__Activity__:
Report every line of the records beneath this task that holds the string "interval".

Listed entries Start Marker

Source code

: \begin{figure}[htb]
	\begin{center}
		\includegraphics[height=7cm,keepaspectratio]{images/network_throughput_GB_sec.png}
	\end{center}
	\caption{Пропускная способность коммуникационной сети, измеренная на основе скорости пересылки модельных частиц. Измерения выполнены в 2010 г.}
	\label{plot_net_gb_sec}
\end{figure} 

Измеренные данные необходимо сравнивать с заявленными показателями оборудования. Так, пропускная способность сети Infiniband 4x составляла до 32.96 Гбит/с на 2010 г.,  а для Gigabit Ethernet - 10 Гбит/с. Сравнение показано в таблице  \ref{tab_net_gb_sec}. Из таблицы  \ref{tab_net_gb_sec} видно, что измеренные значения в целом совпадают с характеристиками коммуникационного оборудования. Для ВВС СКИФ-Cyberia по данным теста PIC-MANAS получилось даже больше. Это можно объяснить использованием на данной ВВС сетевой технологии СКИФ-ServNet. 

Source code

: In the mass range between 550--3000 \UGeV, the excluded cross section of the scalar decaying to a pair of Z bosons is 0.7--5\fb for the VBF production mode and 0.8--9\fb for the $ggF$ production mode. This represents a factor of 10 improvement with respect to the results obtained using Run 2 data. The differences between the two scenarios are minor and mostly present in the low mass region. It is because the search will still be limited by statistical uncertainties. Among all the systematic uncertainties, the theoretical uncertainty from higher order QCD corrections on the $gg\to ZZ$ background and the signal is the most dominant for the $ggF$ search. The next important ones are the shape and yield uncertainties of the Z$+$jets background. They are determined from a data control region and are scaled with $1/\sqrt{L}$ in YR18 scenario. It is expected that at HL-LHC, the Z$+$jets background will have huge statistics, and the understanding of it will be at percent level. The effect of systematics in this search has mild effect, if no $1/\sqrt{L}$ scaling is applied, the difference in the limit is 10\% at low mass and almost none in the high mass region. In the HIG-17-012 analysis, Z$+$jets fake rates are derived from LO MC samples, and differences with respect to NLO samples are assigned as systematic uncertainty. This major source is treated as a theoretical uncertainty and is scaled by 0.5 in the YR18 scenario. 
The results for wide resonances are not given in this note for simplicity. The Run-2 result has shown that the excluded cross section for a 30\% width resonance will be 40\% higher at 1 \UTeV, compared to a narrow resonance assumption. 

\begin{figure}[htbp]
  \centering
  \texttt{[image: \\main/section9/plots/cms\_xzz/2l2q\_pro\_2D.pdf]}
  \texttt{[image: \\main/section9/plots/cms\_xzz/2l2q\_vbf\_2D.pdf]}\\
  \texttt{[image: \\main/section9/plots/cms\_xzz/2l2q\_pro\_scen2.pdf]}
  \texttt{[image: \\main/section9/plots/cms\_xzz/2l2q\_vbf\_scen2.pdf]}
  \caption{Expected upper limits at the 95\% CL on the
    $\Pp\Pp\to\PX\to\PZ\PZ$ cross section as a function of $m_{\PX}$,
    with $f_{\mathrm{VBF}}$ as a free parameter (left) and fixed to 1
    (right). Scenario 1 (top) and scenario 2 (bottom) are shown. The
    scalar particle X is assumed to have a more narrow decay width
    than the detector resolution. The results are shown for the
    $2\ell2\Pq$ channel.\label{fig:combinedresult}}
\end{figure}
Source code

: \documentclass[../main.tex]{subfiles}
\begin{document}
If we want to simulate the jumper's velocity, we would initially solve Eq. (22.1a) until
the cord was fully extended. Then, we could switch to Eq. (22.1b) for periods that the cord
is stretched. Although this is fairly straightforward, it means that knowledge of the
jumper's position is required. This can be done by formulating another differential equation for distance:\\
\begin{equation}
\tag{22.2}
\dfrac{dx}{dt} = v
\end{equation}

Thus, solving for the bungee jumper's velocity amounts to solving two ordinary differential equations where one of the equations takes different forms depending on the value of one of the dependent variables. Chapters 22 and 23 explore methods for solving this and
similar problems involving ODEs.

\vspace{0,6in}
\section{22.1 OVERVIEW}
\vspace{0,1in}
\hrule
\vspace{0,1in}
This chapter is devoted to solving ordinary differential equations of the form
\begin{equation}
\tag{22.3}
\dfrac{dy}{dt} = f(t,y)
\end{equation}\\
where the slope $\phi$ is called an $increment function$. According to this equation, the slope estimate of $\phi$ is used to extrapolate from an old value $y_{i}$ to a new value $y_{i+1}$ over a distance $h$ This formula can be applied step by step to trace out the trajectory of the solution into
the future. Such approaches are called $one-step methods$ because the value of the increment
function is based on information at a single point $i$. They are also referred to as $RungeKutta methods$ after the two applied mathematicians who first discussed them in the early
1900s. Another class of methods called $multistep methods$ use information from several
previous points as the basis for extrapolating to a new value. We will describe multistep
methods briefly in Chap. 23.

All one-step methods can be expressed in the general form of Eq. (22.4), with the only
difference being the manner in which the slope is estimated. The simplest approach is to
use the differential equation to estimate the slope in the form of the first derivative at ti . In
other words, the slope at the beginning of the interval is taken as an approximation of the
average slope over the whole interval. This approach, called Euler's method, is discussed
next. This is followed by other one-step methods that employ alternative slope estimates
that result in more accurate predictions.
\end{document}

Listed entries End Marker

__Answer below__:
other words, the slope at the beginning of the interval is taken as an approximation of the
average slope over the whole interval. This approach, called Euler's method, is discussed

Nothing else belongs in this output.